Source code for pymend.docstring_parser.epydoc

"""Epyoc-style docstring parsing.

.. seealso:: http://epydoc.sourceforge.net/manual-fields.html
"""

import inspect
import re
from typing import NamedTuple, Optional

from .common import (
    Docstring,
    DocstringMeta,
    DocstringParam,
    DocstringRaises,
    DocstringReturns,
    DocstringStyle,
    DocstringYields,
    ParseError,
    RenderingStyle,
    append_description,
    clean_str,
    split_description,
)



[docs]
class SectionPattern(NamedTuple):
    """Patterns for docstring sections."""

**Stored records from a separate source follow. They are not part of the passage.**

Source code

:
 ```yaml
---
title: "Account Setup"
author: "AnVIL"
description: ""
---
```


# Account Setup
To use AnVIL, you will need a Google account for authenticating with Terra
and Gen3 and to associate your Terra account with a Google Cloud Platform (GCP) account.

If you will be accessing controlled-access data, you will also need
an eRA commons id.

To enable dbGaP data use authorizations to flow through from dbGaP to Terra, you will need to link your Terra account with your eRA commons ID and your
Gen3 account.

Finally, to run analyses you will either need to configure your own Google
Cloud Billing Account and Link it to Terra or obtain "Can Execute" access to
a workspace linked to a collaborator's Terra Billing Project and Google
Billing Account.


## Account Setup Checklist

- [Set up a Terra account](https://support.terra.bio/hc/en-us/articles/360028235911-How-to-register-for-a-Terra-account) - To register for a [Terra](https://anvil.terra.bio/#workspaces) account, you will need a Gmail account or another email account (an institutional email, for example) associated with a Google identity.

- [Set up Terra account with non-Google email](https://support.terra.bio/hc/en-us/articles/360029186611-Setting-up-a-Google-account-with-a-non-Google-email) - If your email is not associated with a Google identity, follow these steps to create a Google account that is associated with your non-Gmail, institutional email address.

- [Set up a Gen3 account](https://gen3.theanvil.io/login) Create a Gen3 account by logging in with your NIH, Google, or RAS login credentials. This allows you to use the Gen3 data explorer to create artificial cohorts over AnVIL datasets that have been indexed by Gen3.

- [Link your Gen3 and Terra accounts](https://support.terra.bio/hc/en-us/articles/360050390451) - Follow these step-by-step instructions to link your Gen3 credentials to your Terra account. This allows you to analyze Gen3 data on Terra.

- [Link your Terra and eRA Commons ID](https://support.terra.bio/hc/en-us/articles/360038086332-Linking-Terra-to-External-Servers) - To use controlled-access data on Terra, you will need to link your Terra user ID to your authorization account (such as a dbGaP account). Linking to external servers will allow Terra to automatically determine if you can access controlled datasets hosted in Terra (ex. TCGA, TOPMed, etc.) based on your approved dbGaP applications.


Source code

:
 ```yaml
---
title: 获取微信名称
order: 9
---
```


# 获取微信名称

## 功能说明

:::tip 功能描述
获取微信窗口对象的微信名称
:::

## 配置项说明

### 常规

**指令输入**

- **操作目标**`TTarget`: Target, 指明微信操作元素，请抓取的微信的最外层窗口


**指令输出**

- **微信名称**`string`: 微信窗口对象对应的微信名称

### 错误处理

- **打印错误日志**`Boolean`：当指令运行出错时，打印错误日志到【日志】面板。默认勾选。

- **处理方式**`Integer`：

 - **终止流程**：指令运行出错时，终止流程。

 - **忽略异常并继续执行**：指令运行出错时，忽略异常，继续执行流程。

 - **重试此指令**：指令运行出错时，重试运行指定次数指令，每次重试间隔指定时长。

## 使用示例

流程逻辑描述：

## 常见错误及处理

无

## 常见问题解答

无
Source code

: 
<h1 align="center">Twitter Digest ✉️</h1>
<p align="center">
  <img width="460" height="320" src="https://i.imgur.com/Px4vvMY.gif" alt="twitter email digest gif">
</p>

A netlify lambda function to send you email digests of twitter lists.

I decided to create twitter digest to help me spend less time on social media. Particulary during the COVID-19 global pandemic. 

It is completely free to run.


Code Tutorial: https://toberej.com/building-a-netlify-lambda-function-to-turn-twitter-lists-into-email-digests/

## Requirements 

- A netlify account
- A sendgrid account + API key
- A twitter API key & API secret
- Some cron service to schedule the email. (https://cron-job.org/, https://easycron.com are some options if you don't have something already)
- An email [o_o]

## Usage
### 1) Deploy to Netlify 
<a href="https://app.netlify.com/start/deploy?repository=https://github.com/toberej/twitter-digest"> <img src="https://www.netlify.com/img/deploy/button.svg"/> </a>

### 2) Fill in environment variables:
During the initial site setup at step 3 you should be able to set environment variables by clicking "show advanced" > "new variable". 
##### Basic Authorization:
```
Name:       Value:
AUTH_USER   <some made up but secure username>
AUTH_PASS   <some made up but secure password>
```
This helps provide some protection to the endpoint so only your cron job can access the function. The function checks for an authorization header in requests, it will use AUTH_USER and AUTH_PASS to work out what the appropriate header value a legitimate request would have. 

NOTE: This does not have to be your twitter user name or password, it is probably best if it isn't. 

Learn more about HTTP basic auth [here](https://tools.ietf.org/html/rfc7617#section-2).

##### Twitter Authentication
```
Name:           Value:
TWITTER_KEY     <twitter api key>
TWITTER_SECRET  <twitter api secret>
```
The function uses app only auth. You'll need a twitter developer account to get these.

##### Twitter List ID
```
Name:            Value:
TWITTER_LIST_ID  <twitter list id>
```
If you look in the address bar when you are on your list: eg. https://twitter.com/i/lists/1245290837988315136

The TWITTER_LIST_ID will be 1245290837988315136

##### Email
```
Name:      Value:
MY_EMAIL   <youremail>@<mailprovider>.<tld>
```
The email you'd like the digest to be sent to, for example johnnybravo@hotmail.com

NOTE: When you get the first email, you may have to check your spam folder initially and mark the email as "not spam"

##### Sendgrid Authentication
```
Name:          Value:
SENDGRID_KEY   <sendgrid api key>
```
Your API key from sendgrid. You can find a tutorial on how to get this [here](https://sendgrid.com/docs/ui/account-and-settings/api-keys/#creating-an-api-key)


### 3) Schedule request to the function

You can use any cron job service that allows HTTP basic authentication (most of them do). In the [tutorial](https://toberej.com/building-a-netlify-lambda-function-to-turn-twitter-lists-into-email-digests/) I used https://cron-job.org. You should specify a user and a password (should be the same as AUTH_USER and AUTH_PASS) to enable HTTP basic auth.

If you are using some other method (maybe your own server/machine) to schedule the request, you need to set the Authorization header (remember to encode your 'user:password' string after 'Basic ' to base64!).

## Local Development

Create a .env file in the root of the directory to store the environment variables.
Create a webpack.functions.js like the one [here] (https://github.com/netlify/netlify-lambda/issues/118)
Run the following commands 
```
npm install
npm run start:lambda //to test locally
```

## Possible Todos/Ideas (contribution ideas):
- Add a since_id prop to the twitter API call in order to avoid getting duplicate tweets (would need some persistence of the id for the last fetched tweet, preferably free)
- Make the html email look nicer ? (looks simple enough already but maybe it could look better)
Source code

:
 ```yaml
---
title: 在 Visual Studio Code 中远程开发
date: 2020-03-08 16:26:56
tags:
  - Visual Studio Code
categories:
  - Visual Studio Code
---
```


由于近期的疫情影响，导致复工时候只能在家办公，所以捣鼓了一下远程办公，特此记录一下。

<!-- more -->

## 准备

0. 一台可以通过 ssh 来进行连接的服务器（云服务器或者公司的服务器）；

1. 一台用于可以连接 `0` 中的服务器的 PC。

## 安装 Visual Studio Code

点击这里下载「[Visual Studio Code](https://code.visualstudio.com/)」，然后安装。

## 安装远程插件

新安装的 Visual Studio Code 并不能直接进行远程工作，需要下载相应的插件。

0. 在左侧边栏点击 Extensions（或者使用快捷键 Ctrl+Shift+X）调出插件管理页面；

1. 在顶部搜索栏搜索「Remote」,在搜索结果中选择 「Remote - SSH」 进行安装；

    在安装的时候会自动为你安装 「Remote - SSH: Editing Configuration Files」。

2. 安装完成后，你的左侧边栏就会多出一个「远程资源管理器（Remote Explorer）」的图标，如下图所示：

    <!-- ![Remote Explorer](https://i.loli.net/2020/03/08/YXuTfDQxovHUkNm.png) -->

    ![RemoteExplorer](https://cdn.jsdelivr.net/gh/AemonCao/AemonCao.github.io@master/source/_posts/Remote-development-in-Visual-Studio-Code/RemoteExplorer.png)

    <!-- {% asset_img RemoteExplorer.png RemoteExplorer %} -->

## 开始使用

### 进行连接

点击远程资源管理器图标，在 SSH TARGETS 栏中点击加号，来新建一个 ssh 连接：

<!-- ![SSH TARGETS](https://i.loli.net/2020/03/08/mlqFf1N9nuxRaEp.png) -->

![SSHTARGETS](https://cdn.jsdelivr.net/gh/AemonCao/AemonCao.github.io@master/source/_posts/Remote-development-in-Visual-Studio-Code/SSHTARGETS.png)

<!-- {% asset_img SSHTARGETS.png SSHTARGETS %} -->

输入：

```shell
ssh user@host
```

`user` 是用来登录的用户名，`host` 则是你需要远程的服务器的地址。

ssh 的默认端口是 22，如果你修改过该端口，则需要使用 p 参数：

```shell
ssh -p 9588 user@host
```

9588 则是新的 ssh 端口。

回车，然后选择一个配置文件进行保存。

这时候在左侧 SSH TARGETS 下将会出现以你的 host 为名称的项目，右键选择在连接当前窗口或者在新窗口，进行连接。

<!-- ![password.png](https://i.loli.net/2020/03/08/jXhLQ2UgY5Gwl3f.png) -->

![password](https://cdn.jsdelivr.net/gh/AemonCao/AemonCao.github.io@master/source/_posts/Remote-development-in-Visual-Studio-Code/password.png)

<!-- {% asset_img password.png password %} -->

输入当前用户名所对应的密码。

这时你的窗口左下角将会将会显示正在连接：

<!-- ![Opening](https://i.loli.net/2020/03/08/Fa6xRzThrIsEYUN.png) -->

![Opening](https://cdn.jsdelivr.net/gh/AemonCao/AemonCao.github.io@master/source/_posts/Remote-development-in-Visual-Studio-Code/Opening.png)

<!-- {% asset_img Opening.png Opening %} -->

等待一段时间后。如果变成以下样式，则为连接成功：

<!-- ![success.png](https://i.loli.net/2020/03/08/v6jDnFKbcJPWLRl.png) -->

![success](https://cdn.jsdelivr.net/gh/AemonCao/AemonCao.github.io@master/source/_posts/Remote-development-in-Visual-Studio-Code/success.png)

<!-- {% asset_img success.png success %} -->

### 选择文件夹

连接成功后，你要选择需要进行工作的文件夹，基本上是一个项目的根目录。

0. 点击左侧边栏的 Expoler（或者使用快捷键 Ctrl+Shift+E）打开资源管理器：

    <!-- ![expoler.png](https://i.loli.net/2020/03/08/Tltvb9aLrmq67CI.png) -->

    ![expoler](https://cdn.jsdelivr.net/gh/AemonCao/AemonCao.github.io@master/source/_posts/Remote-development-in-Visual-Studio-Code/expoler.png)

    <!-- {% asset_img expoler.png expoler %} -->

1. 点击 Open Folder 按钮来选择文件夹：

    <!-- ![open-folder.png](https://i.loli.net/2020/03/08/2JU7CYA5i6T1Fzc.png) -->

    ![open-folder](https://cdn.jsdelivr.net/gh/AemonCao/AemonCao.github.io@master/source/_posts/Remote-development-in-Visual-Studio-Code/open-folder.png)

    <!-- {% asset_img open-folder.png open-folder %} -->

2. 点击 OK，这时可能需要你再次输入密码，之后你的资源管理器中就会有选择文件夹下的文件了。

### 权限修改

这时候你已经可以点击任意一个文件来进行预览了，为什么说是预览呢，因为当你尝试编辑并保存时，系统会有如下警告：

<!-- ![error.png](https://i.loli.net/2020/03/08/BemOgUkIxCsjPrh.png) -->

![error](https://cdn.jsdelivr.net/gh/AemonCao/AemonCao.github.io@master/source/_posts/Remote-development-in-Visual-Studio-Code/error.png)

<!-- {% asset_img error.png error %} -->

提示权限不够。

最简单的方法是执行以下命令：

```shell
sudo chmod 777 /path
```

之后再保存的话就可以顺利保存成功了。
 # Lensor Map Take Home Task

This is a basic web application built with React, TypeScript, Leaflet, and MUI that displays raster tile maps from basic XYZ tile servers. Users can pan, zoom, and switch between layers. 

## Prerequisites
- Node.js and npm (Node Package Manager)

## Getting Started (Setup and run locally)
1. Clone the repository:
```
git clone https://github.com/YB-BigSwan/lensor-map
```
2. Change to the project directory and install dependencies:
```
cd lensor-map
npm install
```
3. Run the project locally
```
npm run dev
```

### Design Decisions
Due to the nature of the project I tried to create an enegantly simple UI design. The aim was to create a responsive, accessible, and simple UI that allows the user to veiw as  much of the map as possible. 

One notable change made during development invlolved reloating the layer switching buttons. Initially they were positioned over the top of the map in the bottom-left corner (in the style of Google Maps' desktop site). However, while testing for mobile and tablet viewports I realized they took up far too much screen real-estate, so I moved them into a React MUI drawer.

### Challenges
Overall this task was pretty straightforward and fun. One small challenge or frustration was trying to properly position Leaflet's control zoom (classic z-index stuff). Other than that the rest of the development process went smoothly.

    param: re.Pattern[str]
    raises: re.Pattern[str]
    returns: re.Pattern[str]
    meta: re.Pattern[str]




[docs]
class SectionMatch(NamedTuple):
    """Matches of docstring sections."""

    param: Optional[re.Match[str]]
    raises: Optional[re.Match[str]]
    returns: Optional[re.Match[str]]
    meta: Optional[re.Match[str]]



def _get_matches_for_chunk(chunk: str, patterns: SectionPattern) -> SectionMatch:
    """Apply a search for each pattern to the chunk.

    Parameters
    ----------
    chunk : str
        Chunk to match the patterns against.
    patterns : SectionPattern
        Collection of regex patterns to match against the chunk.

    Returns
    -------
    SectionMatch
        Tuple of matches of the patterns against the chunk.
    """
    return SectionMatch(
        param=re.search(patterns.param, chunk),
        raises=re.search(patterns.raises, chunk),
        returns=re.search(patterns.returns, chunk),
        meta=re.search(patterns.meta, chunk),
    )



[docs]
class StreamToken(NamedTuple):
    """One entry of the stream list."""

    base: str
    key: str
    args: list[str]
    desc: str



def _tokenize(
    meta_chunk: str,
    patterns: SectionPattern,
) -> list[StreamToken]:
    """Return the tokenized stream according to the regex patterns.

    Parameters
    ----------
    meta_chunk : str
        Chunk to tokenize.
    patterns : SectionPattern
        Collection of patterns for different sections.

    Returns
    -------
    list[StreamToken]
        (base, key, args, desc)
        base: Literal['param', 'raise', 'return', 'meta']
        key: str:
        args: List[str]
        desc: str: Description

    Raises
    ------
    ParseError
        If none of the patterns match against the chunk.
    ParseError
        If we match a section in the general meta case that should have already
        been matched in a specific section.
    """
    stream: list[StreamToken] = []
    for chunk_match in re.finditer(
        r"(^@.*?)(?=^@|\Z)", meta_chunk, flags=re.DOTALL | re.MULTILINE
    ):
        chunk = chunk_match.group(0)
        if not chunk:
            continue

        matches = _get_matches_for_chunk(chunk, patterns)

        match = matches.param or matches.raises or matches.returns or matches.meta
        if not match:
            msg = f'Error parsing meta information near "{chunk}".'
            raise ParseError(msg)

        if matches.param:
            base = "param"
            key: str = match.group(1)
            args = [match.group(2).strip()]
        elif matches.raises:
            base = "raise"
            key: str = match.group(1)
            args = [] if match.group(2) is None else [match.group(2).strip()]
        elif matches.returns:
            base = "return" if match.group(1) in ("return", "rtype") else "yield"
            key: str = match.group(1)
            args = []
        else:
            base = "meta"
            key: str = match.group(1)
            token = clean_str(match.group(2).strip())
            args = [] if token is None else re.split(r"\s+", token)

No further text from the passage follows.